With all this taken into account, I think Forest can narrowly avoid relegation next season.
18th place: Everton
Everton are another team who have lost their star player, with Richarlison leaving this summer. They have brought in Ruben Vinagre, James Tarkowski, and Dwight Mcneil, but on its own it’s not enough to deal with the loss of the Brazilian.
At the moment, the goal burden is firmly placed on Calvert-Lewin’s shoulders. Furthermore, the defence is being barely held together by the form of goalkeeper Jordan Pickford.
Tarkowski is a decent signing but they’ll need more defensive protection if they want to avoid the drop. The midfield doesn’t inspire confidence either with Tom Davies, Dele, Abdoulaye Doucoure, Allan, Gbamin, and Andre Gomes all unconvincing.
Frank Lampard didn’t improve the Toffees form much after arriving midway through the 21/22 season, and next season doesn’t look like it will be much easier. Therefore, I’m predicting Everton to finally succumb to the drop.
19th place: Fulham
Fulham have established themselves as a bit of a yo-yo club, bouncing between the Premier League and Championship.
Star striker Aleksandar Mitrovic epitomizes this with his stellar performances in past seasons playing in the second division often followed by disappointing numbers once back in the Premier League.

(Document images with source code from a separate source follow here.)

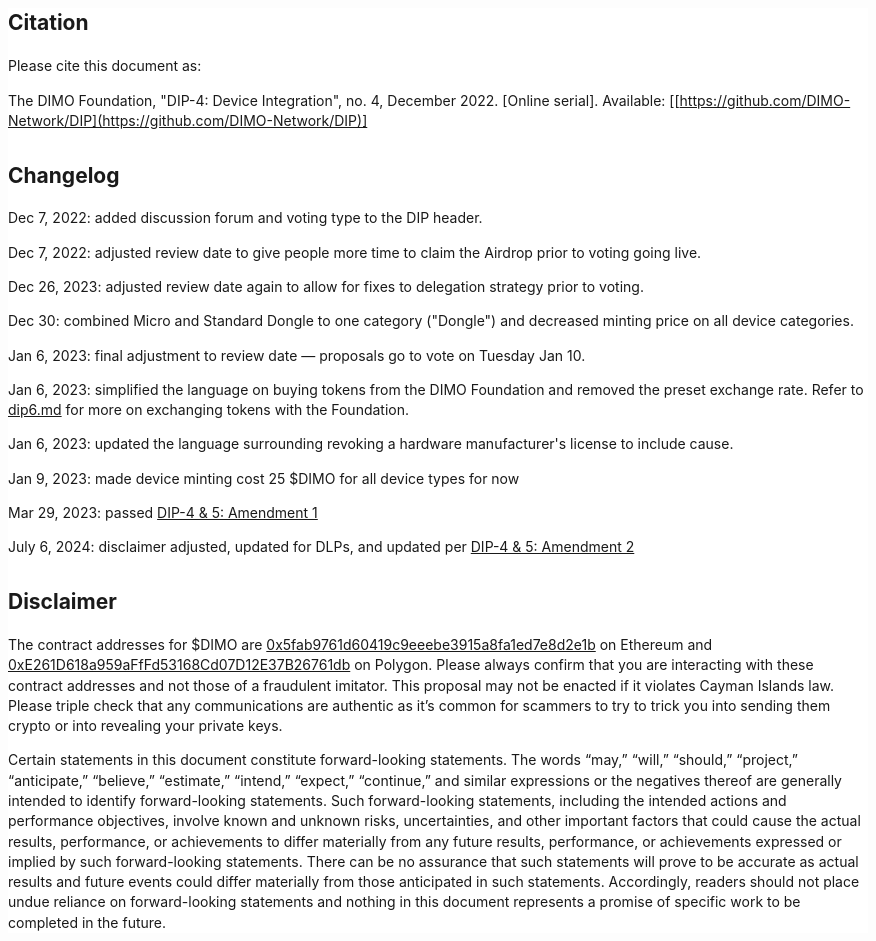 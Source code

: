 ## Citation

Please cite this document as:

The DIMO Foundation, "DIP-4: Device Integration", no. 4, December 2022. \[Online serial]. Available: \[[https://github.com/DIMO-Network/DIP](https://github.com/DIMO-Network/DIP)]

## Changelog

Dec 7, 2022: added discussion forum and voting type to the DIP header.

Dec 7, 2022: adjusted review date to give people more time to claim the Airdrop prior to voting going live.

Dec 26, 2023: adjusted review date again to allow for fixes to delegation strategy prior to voting.

Dec 30: combined Micro and Standard Dongle to one category ("Dongle") and decreased minting price on all device categories.

Jan 6, 2023: final adjustment to review date — proposals go to vote on Tuesday Jan 10.

Jan 6, 2023: simplified the language on buying tokens from the DIMO Foundation and removed the preset exchange rate. Refer to [dip6.md](dip6.md "mention") for more on exchanging tokens with the Foundation.

Jan 6, 2023: updated the language surrounding revoking a hardware manufacturer's license to include cause.

Jan 9, 2023: made device minting cost 25 $DIMO for all device types for now

Mar 29, 2023: passed [DIP-4 & 5: Amendment 1](../amendments/dip4-and-5a1.md)

July 6, 2024: disclaimer adjusted, updated for DLPs, and updated per [DIP-4 & 5: Amendment 2](../amendments/dip4-5a2.md)

## Disclaimer

The contract addresses for $DIMO are [0x5fab9761d60419c9eeebe3915a8fa1ed7e8d2e1b](https://etherscan.io/token/0x5fab9761d60419c9eeebe3915a8fa1ed7e8d2e1b) on Ethereum and [0xE261D618a959aFfFd53168Cd07D12E37B26761db](https://polygonscan.com/token/0xE261D618a959aFfFd53168Cd07D12E37B26761db) on Polygon. Please always confirm that you are interacting with these contract addresses and not those of a fraudulent imitator. This proposal may not be enacted if it violates Cayman Islands law. Please triple check that any communications are authentic as it’s common for scammers to try to trick you into sending them crypto or into revealing your private keys.

Certain statements in this document constitute forward-looking statements. The words “may,” “will,” “should,” “project,” “anticipate,” “believe,” “estimate,” “intend,” “expect,” “continue,” and similar expressions or the negatives thereof are generally intended to identify forward-looking statements. Such forward-looking statements, including the intended actions and performance objectives, involve known and unknown risks, uncertainties, and other important factors that could cause the actual results, performance, or achievements to differ materially from any future results, performance, or achievements expressed or implied by such forward-looking statements. There can be no assurance that such statements will prove to be accurate as actual results and future events could differ materially from those anticipated in such statements. Accordingly, readers should not place undue reliance on forward-looking statements and nothing in this document represents a promise of specific work to be completed in the future.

The level of Fulham’s squad is worryingly poor compared to the teams they will compete with next season.
In the transfer market, they have not done enough to bridge that gap in quality, only signing Manor Solomon, Kevin Mbabu, Joao Palhinha, and Andreas Pereira of note so far.
Unfortunately for Fulham, I don’t see anything other than a quick return to the Championship.
20th place: Bournemouth
Bournemouth are another team who have been known to bounce back and forth between the top two English Divisions. With a relatively inexperienced manager like Scott Parker, staying in the Premier League will be a tough job for the Cherries.
They have barely dipped into the transfer market, only signing Joe Rothwell and Ryan Fredericks on free transfers. Furthermore, their squad is of very low quality compared to the rest of the league.
I have nothing more to say, other than I expect a quick return to the second division for Bournemouth as well. Sorry, Scotty Parker.